May 30 - July 19, 2024

 


A Mother Daughter Collab: Joan Bankemper and Sophie Bankemper Frances

From May 30 through July 19, 2024, Nancy Hoffman Gallery will present the first ceramic sculpture exhibition of mother-daughter artists Joan Bankemper and Sophie Bankemper Frances.

Each of the collab team works on a specific aspect of the ceramic sculptures: Sophie creates the biomorphic forms, more interested in their sculptural shapes and character than in creating a vessel. She hand-builds the sculptural forms intuitively, some of which make reference to the human body, providing her Mother, Joan, with richly varied surfaces on which to work. Joan creates the skin, the color, the handwriting that gives each work its distinction.

The first piece on which the duo worked together, in 2024, Piedmont, is an irregular bulbous shape that narrows at the neck, suggesting it might be a recipient for flowers.
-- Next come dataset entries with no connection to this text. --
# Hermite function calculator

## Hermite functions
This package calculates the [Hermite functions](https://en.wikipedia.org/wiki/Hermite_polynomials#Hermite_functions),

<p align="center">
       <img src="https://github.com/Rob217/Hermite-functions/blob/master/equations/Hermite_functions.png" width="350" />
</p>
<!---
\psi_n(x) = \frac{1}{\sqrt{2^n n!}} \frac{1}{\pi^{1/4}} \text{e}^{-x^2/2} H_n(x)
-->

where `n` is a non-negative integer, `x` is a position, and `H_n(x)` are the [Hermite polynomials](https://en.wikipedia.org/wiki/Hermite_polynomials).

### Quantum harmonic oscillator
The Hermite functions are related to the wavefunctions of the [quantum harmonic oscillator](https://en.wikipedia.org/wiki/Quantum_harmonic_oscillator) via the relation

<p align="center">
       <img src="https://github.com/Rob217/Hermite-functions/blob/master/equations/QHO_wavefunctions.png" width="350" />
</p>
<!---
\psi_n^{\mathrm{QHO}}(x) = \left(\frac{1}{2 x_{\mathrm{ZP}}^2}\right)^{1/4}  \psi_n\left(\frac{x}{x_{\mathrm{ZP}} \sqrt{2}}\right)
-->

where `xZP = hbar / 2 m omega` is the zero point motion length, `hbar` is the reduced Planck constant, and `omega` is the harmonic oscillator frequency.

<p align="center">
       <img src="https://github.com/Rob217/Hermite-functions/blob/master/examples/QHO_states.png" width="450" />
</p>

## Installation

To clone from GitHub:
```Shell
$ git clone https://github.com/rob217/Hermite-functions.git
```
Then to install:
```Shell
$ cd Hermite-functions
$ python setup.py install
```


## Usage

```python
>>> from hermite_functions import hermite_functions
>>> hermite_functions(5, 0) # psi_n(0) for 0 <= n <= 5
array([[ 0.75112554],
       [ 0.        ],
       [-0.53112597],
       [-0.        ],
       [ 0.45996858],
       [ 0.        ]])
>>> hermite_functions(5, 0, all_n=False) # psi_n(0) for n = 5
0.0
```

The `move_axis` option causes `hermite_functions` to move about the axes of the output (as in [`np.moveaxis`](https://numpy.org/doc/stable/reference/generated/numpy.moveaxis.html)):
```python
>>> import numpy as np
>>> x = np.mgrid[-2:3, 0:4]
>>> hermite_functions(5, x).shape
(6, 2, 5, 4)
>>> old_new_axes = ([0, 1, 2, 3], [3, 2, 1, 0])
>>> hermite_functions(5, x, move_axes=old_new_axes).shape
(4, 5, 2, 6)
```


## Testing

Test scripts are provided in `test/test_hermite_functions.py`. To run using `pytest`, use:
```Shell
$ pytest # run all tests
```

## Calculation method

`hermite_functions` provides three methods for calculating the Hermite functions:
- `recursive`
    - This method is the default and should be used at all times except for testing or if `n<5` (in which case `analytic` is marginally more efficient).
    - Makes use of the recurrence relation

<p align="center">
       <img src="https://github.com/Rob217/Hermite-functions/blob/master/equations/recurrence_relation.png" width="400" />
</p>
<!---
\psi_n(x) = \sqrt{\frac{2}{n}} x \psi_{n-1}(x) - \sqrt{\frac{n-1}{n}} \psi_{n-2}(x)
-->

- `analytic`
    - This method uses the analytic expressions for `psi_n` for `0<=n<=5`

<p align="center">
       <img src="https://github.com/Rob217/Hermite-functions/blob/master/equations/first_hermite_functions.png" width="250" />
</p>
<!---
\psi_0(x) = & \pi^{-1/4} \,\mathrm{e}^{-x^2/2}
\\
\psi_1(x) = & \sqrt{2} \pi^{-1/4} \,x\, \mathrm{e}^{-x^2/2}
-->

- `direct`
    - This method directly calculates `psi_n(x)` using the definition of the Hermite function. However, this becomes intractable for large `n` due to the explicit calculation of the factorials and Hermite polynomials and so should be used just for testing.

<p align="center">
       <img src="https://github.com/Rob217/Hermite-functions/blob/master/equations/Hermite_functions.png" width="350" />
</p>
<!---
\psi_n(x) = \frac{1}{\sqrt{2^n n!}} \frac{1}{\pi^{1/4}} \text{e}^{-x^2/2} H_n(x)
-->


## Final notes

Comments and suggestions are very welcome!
Tiny porcelain flowers adorn it, along with clay circles of all shapes and sizes in pale silvery gray. There is a contrapunto energy between the delicate flower beds, the variegated shapes and sizes of circles, and the rugged green grout suggesting a garden, and the somewhat (intentionally) unrefined asymmetrical shape.

Might this family duo be commenting on the state of the world that is no longer refined, in a state of flux, asymmetrical, with a lot of unpleasantness, in juxtaposition to the coming of Spring with its richness and beauty? This is the simplest work in the exhibition. The other sculptures are larger, pierced with openings with twists and turns enabling Joan to go to work with her imagination and palate.

About the Artists:

Joan Bankemper

Joan Bankemper is known for her ceramic mosaic vessels, which grew out of 25 years of commitment to creating urban gardens with the help of surrounding communities. She has worked on projects in New York; Boston; Charlotte, North Carolina; San Antonio, Texas; Jenkintown, Pennsylvania and in Italy, among other venues, addressing the relationship of people to nature as reflected in the contemporary urban landscape. Her garden projects range from restorative healing herb gardens, to gardens based on the shape of the human body, to planting 600 giant sunflowers, which grew from the ruins of a Southern flour mill. Her ceramic mosaics followed her love of nature and its transformations as the seasons change. She loves flowers, birds, bees, all symbols of the garden and the creatures that help pollinate and cross-pollinate the flowers. Working in the way a collagist might, Bankemper created vessels, beginning with a simple glass vase at the core or a hand-built vessel form of clay. The ceramic urn that surrounded the vessel is its first “skin,” which the artist builds and often breaks. These were not simple pieces; they are complex tapestries of life.

Joan Bankemper was born in Covington, Kentucky in 1959. She received a B.F.A. from Kansas City Art Institute, Missouri and an M.F.A. from the Maryland Institute College of Art, Mount Royal Graduate School, Baltimore. She also attended Northern Kentucky University, Highland Heights and the California College of Arts and Crafts, Oakland. She has received grants from the National Endowment for the Arts, The George Sugarman Foundation, California, the North Carolina Arts Council and the Council on the Environment, New York. The artist resides in Warwick, New York and New York City.

Sophie Bankemper Frances

Sophie Bankemper Frances was born in New York. She received her BFA in 2020 from the School of the Art Institute of Chicago. Sophie started making ceramics while in Chicago and continues to work in her ceramic studio in the Gowanus neighborhood of Brooklyn. Her practice involves primarily ceramic stoneware to make large scale abstract forms through hand-building. This is her first showing in NYC.